Quelle économie de services de demain ?

 Laurent Gerin , président des opérations de CGI pour l’Europe de l’Ouest et du Sud décrypte la future économie de services dans l’Opinion 

 

Pôle Emploi le soulignait récemment, 85% des métiers de 2030 n’existent pas encore. Un chiffre qui, forcément, interpelle. Mais c’est un fait… Dans sa vie professionnelle, l’enfant d’aujourd’hui, devenu adulte, aura recours au quotidien à des outils de réalité virtuelle augmentée, à des vidéos holographiques ou à des représentations 3D, qu’il travaille dans une usine ou dans un bureau. A l’autre bout de la chaîne générationnelle, les seniors seront plus que jamais des utilisateurs réguliers de services digitaux pour se soigner, accomplir leurs démarches administratives, et communiquer – un mouvement largement accéléré par la crise sanitaire que nous connaissons depuis bientôt deux ans.

 Cette perspective nourrit pourtant des réflexes frileux. Ainsi, les pourfendeurs du numérique répètent à l’envi que son développement conduit inexorablement à la destruction massive d’emplois. L’histoire nous invite pourtant à prolonger le raisonnement. Au milieu du XIXe siècle en France, un actif sur deux travaillait dans l’agriculture.

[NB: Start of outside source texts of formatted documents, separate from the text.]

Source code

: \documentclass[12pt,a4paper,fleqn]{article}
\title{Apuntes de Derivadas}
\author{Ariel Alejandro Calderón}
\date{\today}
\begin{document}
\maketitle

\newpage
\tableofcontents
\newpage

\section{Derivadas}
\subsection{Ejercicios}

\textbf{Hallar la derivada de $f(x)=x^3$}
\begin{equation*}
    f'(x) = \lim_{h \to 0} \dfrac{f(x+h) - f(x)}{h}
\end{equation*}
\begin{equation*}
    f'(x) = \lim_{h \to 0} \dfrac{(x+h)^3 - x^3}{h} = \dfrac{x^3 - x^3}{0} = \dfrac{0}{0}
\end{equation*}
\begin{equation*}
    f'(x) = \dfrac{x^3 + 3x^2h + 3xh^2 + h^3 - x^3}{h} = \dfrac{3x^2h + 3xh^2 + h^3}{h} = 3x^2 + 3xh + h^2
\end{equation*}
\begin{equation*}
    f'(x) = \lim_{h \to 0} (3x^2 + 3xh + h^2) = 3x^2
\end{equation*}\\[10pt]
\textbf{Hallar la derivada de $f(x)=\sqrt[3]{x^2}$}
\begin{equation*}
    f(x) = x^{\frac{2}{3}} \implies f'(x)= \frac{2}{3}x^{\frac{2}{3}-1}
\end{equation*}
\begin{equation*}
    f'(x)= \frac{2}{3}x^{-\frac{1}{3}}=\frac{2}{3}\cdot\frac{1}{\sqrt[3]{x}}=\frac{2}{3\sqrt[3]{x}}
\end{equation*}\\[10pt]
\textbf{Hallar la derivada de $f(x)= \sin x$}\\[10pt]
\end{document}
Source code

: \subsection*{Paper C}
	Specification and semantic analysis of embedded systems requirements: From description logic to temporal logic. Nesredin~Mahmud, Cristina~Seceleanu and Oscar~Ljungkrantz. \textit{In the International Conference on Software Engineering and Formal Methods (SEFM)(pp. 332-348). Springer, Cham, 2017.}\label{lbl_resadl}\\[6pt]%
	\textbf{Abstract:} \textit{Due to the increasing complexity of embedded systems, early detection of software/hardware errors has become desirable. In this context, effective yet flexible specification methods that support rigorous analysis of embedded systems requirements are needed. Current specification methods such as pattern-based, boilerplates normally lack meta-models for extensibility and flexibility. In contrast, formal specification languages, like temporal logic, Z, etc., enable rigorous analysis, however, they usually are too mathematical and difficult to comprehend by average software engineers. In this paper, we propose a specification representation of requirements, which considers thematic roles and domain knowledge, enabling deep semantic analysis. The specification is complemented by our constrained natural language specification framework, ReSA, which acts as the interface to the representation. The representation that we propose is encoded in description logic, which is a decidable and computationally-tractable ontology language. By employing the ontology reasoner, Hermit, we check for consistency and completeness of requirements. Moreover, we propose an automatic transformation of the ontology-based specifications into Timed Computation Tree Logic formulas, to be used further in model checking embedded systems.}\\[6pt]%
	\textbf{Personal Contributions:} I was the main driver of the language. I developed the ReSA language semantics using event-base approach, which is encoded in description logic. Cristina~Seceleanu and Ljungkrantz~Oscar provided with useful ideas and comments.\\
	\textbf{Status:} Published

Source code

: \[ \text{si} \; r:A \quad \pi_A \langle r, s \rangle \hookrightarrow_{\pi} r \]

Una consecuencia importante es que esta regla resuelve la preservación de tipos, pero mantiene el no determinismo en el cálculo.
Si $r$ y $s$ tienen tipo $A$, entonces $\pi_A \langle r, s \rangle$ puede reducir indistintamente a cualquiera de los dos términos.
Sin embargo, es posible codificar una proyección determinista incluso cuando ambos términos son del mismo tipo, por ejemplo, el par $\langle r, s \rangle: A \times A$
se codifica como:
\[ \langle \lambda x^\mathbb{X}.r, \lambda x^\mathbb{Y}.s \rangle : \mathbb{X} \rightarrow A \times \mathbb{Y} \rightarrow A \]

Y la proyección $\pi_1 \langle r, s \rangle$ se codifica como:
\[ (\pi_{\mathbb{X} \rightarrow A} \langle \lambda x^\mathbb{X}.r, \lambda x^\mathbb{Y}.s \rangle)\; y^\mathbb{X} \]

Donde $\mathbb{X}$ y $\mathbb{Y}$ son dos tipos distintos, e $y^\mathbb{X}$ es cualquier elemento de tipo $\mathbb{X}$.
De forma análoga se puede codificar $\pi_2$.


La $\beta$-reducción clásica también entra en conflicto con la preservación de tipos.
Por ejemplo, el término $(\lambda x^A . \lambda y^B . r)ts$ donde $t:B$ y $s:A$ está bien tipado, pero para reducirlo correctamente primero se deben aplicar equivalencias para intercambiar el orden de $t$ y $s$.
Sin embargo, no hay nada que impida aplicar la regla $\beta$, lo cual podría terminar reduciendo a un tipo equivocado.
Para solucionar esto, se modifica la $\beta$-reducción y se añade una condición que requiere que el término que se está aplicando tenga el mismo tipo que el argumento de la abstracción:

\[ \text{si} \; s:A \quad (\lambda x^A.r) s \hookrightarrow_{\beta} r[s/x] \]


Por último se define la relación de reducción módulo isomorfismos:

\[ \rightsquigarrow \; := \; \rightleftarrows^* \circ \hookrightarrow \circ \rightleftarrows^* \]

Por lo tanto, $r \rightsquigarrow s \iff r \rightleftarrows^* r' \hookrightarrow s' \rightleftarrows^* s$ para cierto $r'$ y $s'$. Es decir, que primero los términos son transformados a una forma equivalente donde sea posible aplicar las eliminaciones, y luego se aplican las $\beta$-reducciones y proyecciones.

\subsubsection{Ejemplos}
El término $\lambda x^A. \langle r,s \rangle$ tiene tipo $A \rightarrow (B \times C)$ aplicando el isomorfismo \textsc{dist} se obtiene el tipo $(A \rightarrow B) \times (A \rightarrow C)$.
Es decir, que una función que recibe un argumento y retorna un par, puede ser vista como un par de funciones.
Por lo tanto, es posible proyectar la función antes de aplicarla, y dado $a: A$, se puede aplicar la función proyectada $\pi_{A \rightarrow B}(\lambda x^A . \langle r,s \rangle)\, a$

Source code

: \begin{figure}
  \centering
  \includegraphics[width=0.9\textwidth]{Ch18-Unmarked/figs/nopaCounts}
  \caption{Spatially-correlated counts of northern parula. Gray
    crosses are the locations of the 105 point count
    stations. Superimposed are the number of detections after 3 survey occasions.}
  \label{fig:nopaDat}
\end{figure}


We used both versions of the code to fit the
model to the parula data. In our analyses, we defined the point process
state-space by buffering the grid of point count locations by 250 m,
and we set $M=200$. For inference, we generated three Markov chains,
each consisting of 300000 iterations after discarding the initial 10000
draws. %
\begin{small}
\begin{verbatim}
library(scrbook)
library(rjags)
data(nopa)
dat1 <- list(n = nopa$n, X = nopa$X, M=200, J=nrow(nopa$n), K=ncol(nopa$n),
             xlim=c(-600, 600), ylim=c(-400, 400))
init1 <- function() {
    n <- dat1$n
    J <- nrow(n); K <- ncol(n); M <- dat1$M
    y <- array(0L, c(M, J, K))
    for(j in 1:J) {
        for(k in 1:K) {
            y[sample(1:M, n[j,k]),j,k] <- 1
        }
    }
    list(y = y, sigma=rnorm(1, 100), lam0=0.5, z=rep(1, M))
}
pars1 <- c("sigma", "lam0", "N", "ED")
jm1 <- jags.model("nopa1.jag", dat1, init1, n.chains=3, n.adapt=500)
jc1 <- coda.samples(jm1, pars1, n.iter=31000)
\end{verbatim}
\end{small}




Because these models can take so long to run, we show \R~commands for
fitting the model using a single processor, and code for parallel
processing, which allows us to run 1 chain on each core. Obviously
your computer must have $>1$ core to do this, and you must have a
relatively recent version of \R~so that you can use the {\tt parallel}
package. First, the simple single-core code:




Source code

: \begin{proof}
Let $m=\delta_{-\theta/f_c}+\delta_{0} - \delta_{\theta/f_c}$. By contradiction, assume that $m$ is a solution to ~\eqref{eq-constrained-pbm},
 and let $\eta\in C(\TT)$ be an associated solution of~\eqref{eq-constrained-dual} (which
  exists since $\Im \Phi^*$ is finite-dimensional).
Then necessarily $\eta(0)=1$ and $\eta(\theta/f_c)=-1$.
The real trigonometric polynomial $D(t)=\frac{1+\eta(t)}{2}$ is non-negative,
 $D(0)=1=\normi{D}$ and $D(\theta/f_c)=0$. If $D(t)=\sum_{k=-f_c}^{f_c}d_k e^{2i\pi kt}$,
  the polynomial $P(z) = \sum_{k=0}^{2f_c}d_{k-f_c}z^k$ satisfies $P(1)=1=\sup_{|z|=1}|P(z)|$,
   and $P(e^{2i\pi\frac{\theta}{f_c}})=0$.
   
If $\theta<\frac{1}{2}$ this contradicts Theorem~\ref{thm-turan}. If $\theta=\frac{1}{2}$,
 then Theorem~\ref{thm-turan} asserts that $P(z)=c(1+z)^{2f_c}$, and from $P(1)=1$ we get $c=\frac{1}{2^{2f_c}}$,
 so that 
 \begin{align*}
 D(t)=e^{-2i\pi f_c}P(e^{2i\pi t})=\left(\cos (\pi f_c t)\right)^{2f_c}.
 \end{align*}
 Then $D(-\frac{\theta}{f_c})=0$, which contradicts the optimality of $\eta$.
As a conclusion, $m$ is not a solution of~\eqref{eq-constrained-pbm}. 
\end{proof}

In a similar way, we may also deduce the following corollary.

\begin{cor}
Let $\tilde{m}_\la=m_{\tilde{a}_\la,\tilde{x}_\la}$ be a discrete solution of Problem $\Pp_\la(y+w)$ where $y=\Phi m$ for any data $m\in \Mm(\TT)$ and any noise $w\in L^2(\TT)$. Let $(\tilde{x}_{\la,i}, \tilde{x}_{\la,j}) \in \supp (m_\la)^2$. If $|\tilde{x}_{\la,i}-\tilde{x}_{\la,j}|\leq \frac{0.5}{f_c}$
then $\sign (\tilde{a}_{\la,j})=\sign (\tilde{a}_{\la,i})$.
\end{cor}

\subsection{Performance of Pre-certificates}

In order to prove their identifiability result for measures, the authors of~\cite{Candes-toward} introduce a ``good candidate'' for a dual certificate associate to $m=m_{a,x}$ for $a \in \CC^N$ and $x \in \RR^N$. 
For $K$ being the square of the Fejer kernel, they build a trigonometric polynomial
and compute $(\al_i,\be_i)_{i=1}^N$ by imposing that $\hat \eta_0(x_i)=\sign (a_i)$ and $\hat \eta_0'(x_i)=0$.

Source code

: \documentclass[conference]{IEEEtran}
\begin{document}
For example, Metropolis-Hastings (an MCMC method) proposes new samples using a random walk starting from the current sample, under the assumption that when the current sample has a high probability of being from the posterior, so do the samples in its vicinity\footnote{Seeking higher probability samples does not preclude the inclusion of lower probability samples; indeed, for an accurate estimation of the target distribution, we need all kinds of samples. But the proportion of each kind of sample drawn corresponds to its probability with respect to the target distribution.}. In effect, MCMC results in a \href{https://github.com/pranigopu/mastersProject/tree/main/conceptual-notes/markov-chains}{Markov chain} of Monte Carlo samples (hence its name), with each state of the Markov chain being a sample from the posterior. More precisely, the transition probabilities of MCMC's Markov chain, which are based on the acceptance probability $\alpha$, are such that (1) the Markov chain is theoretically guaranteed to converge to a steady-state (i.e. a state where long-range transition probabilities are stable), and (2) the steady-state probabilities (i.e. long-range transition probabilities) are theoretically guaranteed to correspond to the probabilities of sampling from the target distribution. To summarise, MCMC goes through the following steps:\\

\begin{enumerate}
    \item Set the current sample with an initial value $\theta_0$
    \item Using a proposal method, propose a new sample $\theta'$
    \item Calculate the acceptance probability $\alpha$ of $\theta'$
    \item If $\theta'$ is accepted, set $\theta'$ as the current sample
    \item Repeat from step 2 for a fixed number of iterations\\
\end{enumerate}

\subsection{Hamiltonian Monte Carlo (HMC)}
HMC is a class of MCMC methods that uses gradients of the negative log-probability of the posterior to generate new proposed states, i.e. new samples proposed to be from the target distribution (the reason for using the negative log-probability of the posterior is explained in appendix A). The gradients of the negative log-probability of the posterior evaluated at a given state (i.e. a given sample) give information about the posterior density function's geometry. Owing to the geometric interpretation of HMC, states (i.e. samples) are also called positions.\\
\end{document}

Aujourd’hui, les agriculteurs ne représentent plus que 3% de la population active, ce qui n’empêche pas l’agriculture française d’être l’une des plus performantes au monde. La révolution industrielle est passée par là, ouvrant la voie à une mutation profonde de notre vie économique. Certes, des activités ont disparu, mais l’intelligence humaine a fait émerger de nouvelles techniques, de nouveaux modèles, de nouvelles attentes et par conséquent, de nouveaux débouchés.

Une conclusion évidente s’impose dès lors : nous devons nous attacher à préparer les futures générations aux emplois de demain. Dire cela, c’est assumer lucidement que la « servicisation » de notre économie s’accélère et qu’elle est inéluctable. La place prépondérante de l’individu, le rapport au travail, la durabilité dessinent, au cœur de la France de demain, une société résolument tournée vers les services, promouvant une économie circulaire fondée par exemple sur la réparabilité ou le réemploi et centrée sur l’accompagnement de chacun. Ce dernier point est d’ailleurs emblématique. D’ici trente ans, le nombre de personnes âgées de plus de 85 ans aura triplé dans notre pays. Enorme sera l’impact démographique, économique, mais aussi culturel de cette nouvelle donne pour notre modèle économique et social.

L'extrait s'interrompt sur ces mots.